Restate word for word all of the lines below, with each image left out.

*** The records ***

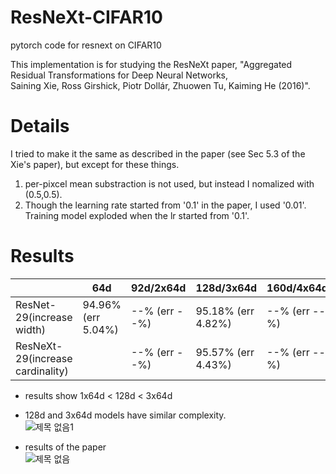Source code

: # ResNeXt-CIFAR10
pytorch code for resnext on CIFAR10

This implementation is for studying the ResNeXt paper, "Aggregated Residual Transformations for Deep Neural Networks, \
Saining Xie, Ross Girshick, Piotr Dollár, Zhuowen Tu, Kaiming He (2016)".


# Details
I tried to make it the same as described in the paper (see Sec 5.3 of the Xie's paper), but except for these things.
1. per-pixcel mean substraction is not used, but instead I nomalized with (0.5,0.5).
2. Though the learning rate started from  '0.1' in the paper, I used '0.01'. Training model exploded when the lr started from '0.1'.

# Results
||64d|92d/2x64d|128d/3x64d|160d/4x64d|
|------|---|---|---|---|
|ResNet-29(increase width)|94.96% (err 5.04%)|--% (err --%)|95.18% (err 4.82%)|--% (err --%)|
|ResNeXt-29(increase cardinality)||--% (err --%)|95.57% (err 4.43%)|--% (err --%)|

* results show 1x64d < 128d < 3x64d
* 128d and 3x64d models have similar complexity.<br/>
![제목 없음1](https://user-images.githubusercontent.com/20814465/124403666-7f7f6e00-dd72-11eb-9dad-3023b5be890b.png)



* results of the paper<br/>
![제목 없음](https://user-images.githubusercontent.com/20814465/124236121-0ead3b80-db51-11eb-9b2f-cbb8b63363ec.png)
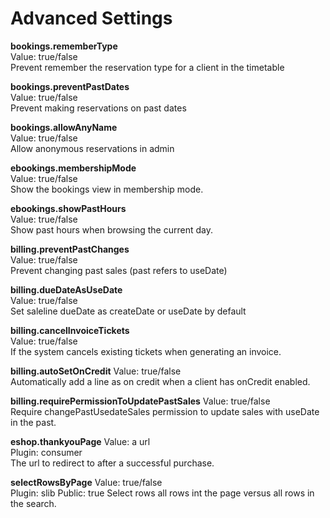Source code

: 
Advanced Settings
============================

**bookings.rememberType**  
Value: true/false  
Prevent remember the reservation type for a client in the timetable

**bookings.preventPastDates**  
Value: true/false  
Prevent making reservations on past dates

**bookings.allowAnyName**  
Value: true/false  
Allow anonymous reservations in admin

**ebookings.membershipMode**  
Value: true/false  
Show the bookings view in membership mode.

**ebookings.showPastHours**  
Value: true/false  
Show past hours when browsing the current day.

**billing.preventPastChanges**  
Value: true/false  
Prevent changing past sales (past refers to useDate)

**billing.dueDateAsUseDate**  
Value: true/false              
Set saleline dueDate as createDate or useDate by default

**billing.cancelInvoiceTickets**  
Value: true/false  
If the system cancels existing tickets when generating an invoice.

**billing.autoSetOnCredit**
Value: true/false  
Automatically add a line as on credit when a client has onCredit enabled.

**billing.requirePermissionToUpdatePastSales**
Value: true/false  
Require changePastUsedateSales permission to update sales with useDate in the past.

**eshop.thankyouPage**
Value: a url  
Plugin: consumer  
The url to redirect to after a successful purchase.  

**selectRowsByPage**
Value: true/false  
Plugin: slib
Public: true
Select rows all rows int the page versus all rows in the search.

***

### Task result
Source code

: # ResNeXt-CIFAR10
pytorch code for resnext on CIFAR10

This implementation is for studying the ResNeXt paper, "Aggregated Residual Transformations for Deep Neural Networks, \
Saining Xie, Ross Girshick, Piotr Dollár, Zhuowen Tu, Kaiming He (2016)".


# Details
I tried to make it the same as described in the paper (see Sec 5.3 of the Xie's paper), but except for these things.
1. per-pixcel mean substraction is not used, but instead I nomalized with (0.5,0.5).
2. Though the learning rate started from  '0.1' in the paper, I used '0.01'. Training model exploded when the lr started from '0.1'.

# Results
||64d|92d/2x64d|128d/3x64d|160d/4x64d|
|------|---|---|---|---|
|ResNet-29(increase width)|94.96% (err 5.04%)|--% (err --%)|95.18% (err 4.82%)|--% (err --%)|
|ResNeXt-29(increase cardinality)||--% (err --%)|95.57% (err 4.43%)|--% (err --%)|

* results show 1x64d < 128d < 3x64d
* 128d and 3x64d models have similar complexity.<br/>
![제목 없음1](https://user-images.githubusercontent.com/20814465/124403666-7f7f6e00-dd72-11eb-9dad-3023b5be890b.png)



* results of the paper<br/>
![제목 없음](https://user-images.githubusercontent.com/20814465/124236121-0ead3b80-db51-11eb-9b2f-cbb8b63363ec.png)
Source code

: 
Advanced Settings
============================

**bookings.rememberType**  
Value: true/false  
Prevent remember the reservation type for a client in the timetable

**bookings.preventPastDates**  
Value: true/false  
Prevent making reservations on past dates

**bookings.allowAnyName**  
Value: true/false  
Allow anonymous reservations in admin

**ebookings.membershipMode**  
Value: true/false  
Show the bookings view in membership mode.

**ebookings.showPastHours**  
Value: true/false  
Show past hours when browsing the current day.

**billing.preventPastChanges**  
Value: true/false  
Prevent changing past sales (past refers to useDate)

**billing.dueDateAsUseDate**  
Value: true/false              
Set saleline dueDate as createDate or useDate by default

**billing.cancelInvoiceTickets**  
Value: true/false  
If the system cancels existing tickets when generating an invoice.

**billing.autoSetOnCredit**
Value: true/false  
Automatically add a line as on credit when a client has onCredit enabled.

**billing.requirePermissionToUpdatePastSales**
Value: true/false  
Require changePastUsedateSales permission to update sales with useDate in the past.

**eshop.thankyouPage**
Value: a url  
Plugin: consumer  
The url to redirect to after a successful purchase.  

**selectRowsByPage**
Value: true/false  
Plugin: slib
Public: true
Select rows all rows int the page versus all rows in the search.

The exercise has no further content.